RECORDS FOR THE EXERCISE
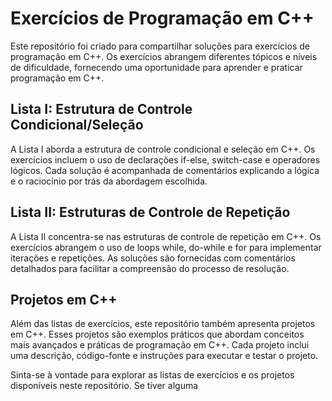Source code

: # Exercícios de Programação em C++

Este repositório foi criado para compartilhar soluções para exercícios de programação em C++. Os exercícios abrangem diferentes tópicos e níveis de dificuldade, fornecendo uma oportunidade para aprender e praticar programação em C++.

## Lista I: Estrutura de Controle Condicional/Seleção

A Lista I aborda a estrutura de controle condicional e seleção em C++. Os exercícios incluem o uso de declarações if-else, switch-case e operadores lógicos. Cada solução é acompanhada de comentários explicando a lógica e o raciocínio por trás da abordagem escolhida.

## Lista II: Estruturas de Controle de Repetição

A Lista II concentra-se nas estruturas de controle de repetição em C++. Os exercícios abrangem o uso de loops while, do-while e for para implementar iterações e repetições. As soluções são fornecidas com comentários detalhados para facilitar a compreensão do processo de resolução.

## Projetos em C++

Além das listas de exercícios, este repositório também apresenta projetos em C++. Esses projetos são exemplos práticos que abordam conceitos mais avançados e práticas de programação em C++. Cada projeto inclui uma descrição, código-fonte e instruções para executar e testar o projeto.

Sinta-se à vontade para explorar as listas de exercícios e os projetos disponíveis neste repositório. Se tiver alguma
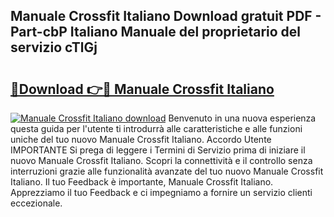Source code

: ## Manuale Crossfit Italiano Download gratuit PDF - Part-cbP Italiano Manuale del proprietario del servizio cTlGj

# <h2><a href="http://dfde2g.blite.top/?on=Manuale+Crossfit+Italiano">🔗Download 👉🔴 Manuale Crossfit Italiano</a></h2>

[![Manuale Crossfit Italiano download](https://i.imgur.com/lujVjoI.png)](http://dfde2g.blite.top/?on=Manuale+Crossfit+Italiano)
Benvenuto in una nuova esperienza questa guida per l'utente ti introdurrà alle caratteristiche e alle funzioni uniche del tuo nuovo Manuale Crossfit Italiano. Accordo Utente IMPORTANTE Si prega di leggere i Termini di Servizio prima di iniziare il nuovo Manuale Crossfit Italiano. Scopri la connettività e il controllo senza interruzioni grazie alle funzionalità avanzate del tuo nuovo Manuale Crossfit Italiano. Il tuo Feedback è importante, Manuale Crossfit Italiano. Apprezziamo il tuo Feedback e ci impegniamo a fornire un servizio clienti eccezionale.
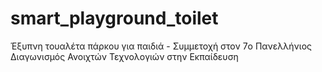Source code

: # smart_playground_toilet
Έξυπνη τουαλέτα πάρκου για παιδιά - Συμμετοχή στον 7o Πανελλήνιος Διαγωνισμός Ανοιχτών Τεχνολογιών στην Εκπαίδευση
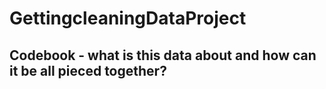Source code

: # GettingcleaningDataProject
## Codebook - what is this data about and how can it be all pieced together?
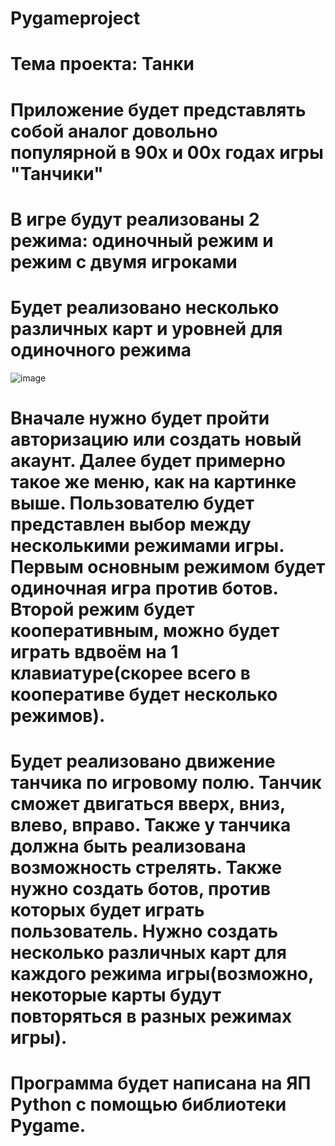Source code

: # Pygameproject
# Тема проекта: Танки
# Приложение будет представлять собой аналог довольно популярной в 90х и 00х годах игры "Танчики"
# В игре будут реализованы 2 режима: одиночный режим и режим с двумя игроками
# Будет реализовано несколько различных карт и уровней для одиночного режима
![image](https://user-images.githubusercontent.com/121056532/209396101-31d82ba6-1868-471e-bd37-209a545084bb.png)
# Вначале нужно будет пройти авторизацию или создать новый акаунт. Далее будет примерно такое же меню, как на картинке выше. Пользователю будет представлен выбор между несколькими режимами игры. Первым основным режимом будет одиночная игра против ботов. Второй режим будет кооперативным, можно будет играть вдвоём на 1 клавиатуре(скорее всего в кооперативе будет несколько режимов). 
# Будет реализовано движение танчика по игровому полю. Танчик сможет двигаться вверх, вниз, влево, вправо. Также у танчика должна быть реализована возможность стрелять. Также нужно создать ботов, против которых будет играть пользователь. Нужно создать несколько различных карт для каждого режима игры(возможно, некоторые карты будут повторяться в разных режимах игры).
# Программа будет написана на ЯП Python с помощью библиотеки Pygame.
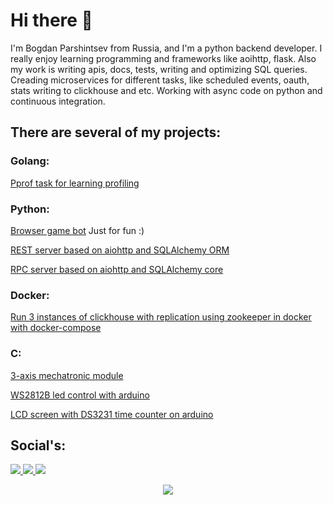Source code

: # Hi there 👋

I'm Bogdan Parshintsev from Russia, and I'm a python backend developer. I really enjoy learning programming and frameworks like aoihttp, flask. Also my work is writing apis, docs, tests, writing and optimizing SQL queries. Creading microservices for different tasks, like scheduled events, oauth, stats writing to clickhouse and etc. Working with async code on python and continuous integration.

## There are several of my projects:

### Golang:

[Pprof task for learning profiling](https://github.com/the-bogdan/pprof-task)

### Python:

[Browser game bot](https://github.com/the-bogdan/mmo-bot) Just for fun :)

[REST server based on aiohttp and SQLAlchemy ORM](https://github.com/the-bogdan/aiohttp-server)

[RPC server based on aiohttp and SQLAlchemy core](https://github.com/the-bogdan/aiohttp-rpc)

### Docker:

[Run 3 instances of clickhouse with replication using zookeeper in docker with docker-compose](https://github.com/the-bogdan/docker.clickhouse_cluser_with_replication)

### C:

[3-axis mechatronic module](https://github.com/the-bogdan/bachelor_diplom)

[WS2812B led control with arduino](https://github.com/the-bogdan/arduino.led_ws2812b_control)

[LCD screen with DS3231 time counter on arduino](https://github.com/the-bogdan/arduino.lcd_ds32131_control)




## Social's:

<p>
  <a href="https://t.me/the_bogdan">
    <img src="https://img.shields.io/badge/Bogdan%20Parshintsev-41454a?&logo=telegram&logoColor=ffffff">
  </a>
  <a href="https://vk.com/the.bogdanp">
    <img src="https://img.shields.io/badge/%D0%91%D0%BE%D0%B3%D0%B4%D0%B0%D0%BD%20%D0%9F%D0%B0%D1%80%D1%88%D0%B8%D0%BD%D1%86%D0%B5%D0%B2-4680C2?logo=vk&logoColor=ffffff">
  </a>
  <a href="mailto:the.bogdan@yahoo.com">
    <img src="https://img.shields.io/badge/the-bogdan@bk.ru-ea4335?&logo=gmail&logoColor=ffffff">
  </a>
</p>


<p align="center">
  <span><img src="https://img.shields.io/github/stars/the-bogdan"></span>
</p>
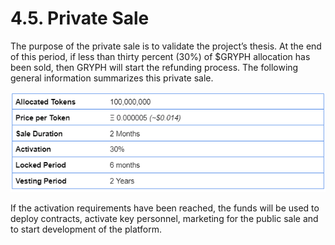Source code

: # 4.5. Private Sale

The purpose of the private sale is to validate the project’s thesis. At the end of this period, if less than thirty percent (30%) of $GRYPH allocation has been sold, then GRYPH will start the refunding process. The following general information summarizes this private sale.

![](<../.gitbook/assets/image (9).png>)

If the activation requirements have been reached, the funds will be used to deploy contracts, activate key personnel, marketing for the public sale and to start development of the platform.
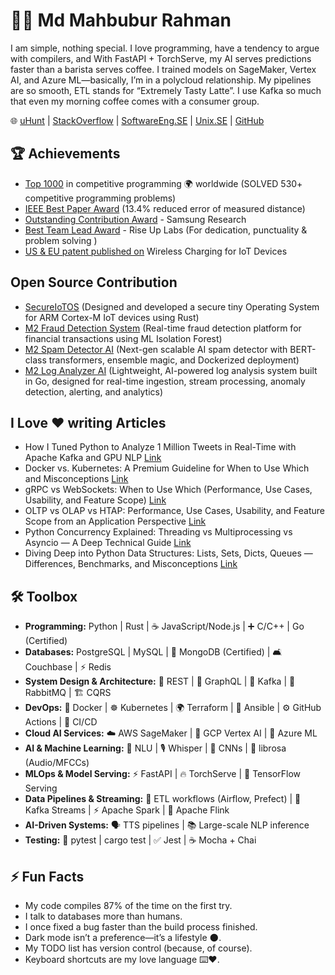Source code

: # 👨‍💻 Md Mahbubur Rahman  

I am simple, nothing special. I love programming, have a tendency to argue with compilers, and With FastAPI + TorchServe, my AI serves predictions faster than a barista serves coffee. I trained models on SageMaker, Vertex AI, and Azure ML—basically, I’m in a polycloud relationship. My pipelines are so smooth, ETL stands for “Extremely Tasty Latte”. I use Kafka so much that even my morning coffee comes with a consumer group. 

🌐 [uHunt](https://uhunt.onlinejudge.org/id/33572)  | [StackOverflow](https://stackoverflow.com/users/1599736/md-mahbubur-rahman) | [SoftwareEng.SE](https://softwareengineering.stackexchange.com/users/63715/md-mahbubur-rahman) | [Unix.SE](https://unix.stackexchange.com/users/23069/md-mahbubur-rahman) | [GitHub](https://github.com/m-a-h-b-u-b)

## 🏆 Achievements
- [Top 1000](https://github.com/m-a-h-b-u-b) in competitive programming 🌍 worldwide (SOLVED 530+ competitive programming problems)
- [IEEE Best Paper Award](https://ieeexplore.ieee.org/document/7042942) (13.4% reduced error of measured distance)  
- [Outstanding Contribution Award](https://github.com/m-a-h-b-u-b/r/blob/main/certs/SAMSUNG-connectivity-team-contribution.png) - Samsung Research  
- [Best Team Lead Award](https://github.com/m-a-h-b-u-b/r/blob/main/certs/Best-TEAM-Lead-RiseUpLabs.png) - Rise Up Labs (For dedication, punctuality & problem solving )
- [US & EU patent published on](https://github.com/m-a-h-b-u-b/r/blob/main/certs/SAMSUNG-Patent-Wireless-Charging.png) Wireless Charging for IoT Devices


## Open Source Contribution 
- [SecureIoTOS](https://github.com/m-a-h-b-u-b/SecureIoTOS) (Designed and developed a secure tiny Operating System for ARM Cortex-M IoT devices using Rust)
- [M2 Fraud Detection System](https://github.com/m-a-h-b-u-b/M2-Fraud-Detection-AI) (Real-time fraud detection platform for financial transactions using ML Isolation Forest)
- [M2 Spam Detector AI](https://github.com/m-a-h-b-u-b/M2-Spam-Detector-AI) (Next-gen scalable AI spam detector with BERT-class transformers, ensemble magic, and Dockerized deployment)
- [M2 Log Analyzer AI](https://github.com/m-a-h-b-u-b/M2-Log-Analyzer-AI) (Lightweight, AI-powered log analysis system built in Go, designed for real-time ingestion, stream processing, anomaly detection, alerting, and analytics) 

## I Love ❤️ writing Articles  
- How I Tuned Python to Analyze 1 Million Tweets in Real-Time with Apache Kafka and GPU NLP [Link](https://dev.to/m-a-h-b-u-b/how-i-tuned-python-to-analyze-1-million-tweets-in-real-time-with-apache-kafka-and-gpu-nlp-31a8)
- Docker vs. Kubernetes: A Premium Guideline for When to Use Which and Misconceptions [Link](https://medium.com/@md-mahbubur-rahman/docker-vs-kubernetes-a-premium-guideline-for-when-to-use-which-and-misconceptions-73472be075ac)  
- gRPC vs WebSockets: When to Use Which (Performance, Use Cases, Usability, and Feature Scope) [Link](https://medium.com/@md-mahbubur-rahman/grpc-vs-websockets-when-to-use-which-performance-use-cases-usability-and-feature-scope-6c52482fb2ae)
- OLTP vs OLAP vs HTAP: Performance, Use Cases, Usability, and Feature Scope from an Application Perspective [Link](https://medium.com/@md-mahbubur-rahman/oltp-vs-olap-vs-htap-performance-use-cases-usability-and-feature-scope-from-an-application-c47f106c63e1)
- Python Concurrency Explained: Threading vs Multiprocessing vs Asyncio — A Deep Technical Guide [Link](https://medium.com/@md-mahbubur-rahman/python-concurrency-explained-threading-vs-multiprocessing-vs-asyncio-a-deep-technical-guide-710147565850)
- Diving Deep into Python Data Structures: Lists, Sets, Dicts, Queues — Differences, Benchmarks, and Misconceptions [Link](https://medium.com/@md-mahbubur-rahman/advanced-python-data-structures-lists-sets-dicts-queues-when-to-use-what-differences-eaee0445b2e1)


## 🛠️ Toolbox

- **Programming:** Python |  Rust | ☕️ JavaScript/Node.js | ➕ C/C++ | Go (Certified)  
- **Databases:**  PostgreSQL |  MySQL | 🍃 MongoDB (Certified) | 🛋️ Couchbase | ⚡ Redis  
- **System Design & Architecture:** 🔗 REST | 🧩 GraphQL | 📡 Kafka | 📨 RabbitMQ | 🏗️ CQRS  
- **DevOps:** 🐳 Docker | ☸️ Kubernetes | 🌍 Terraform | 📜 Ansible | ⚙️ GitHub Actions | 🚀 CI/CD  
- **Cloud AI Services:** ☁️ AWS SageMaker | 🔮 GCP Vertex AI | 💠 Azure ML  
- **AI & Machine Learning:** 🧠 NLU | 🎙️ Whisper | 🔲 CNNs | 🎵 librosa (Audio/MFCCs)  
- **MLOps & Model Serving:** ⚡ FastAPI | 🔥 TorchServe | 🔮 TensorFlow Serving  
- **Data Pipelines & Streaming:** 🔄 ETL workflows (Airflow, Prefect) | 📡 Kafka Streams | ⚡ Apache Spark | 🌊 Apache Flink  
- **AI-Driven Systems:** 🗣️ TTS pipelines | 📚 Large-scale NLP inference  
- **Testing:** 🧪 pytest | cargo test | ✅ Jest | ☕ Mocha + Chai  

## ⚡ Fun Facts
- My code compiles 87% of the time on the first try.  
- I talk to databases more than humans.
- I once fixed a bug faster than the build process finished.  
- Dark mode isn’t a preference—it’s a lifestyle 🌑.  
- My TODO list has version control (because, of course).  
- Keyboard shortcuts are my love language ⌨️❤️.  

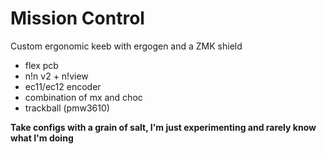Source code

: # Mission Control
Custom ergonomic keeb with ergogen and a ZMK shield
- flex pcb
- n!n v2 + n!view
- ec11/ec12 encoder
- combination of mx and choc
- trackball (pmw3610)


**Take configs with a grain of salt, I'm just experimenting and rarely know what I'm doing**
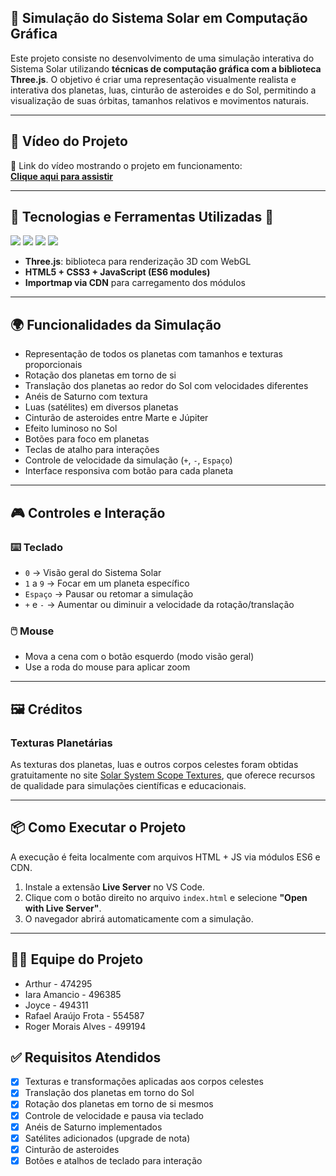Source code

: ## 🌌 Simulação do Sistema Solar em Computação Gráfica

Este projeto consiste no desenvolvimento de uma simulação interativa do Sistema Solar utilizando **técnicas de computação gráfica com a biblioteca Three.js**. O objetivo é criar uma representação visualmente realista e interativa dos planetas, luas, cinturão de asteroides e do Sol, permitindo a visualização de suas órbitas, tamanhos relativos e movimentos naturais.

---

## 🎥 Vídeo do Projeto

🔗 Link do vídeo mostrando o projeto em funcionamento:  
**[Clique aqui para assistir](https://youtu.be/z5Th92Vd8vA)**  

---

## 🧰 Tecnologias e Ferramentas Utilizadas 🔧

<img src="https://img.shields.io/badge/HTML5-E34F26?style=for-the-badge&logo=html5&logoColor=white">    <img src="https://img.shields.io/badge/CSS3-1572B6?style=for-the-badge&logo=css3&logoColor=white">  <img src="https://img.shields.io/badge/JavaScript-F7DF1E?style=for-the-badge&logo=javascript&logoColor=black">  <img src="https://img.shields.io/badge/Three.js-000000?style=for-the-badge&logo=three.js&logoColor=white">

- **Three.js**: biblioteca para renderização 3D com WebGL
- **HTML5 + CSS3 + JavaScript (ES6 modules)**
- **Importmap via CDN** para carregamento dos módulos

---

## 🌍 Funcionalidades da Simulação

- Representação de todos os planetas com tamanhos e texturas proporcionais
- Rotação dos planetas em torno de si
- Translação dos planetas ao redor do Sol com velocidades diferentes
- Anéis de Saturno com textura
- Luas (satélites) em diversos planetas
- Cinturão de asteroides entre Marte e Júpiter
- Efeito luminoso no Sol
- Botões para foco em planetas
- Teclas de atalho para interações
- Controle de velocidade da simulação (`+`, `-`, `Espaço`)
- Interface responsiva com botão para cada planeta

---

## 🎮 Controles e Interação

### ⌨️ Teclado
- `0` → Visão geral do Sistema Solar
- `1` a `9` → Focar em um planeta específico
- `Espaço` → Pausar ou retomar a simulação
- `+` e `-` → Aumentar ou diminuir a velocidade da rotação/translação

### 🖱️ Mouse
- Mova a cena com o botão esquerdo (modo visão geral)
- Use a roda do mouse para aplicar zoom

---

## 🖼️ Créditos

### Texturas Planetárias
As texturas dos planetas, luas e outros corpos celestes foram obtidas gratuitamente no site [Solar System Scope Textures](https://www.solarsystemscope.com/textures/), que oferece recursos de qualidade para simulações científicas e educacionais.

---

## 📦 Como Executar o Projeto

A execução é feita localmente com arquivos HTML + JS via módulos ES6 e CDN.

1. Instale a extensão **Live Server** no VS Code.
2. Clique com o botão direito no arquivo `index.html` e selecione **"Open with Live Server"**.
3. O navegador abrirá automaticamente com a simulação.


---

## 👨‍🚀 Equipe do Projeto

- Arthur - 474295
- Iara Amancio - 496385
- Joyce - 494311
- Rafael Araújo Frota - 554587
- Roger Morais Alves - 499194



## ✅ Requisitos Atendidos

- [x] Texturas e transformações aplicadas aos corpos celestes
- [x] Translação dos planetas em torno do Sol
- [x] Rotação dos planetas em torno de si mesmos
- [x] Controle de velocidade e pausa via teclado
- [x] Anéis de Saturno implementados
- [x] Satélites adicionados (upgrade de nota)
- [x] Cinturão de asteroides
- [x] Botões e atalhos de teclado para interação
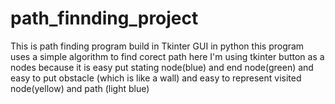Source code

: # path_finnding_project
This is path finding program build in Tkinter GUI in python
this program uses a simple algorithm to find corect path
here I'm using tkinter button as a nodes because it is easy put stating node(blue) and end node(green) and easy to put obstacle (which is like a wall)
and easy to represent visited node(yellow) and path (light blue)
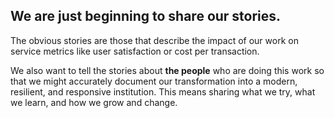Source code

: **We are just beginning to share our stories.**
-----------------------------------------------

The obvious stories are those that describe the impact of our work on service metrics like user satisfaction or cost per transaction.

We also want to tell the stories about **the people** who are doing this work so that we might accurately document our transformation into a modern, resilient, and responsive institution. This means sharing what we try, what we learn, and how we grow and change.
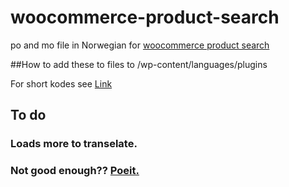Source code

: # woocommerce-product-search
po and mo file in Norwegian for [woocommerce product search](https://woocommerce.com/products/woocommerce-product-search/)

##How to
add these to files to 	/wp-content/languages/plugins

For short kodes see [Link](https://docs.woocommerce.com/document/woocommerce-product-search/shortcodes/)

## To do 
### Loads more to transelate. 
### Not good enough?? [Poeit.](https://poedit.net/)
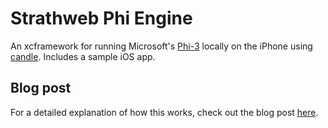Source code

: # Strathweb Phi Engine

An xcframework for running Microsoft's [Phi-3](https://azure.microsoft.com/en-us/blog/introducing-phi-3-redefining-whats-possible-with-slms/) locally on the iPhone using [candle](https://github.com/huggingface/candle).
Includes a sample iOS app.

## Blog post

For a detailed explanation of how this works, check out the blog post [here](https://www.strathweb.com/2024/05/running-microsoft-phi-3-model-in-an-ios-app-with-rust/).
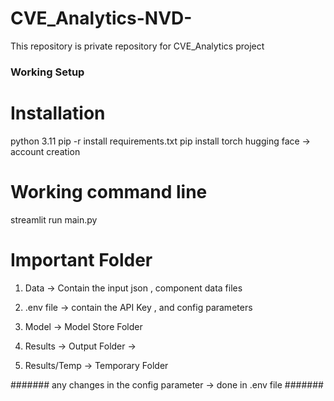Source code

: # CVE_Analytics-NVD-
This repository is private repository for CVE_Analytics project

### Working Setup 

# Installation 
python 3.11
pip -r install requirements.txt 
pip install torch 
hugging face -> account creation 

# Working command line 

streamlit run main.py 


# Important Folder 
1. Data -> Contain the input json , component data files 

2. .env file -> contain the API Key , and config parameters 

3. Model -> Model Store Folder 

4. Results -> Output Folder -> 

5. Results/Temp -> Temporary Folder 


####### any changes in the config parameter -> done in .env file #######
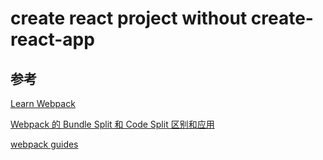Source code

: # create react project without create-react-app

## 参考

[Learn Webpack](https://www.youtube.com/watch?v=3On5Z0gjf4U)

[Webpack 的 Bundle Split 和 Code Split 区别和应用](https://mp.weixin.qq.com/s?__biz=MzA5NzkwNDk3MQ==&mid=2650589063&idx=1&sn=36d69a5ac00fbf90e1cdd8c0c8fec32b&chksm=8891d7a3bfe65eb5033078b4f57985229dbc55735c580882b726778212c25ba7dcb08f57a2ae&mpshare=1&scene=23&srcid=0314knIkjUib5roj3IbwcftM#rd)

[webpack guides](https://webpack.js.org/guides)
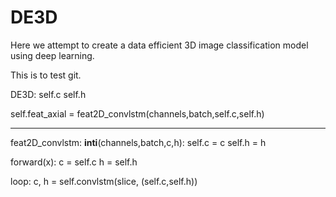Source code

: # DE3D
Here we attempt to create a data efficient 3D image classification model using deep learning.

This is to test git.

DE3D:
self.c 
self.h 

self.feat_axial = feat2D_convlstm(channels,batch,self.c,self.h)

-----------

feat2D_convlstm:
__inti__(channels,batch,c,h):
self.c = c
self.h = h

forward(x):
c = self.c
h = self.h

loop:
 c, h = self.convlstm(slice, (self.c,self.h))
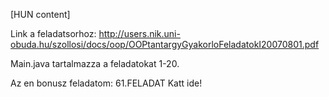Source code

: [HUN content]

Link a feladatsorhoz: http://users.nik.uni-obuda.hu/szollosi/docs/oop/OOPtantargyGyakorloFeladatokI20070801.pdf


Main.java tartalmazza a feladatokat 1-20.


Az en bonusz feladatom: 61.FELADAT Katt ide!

THE PROBLEM
Find each line above that contains "arduino", and copy those lines.

COMPLETED EXERCISE
[WS2812B led control with arduino](https://github.com/the-bogdan/arduino.led_ws2812b_control)
[LCD screen with DS3231 time counter on arduino](https://github.com/the-bogdan/arduino.lcd_ds32131_control)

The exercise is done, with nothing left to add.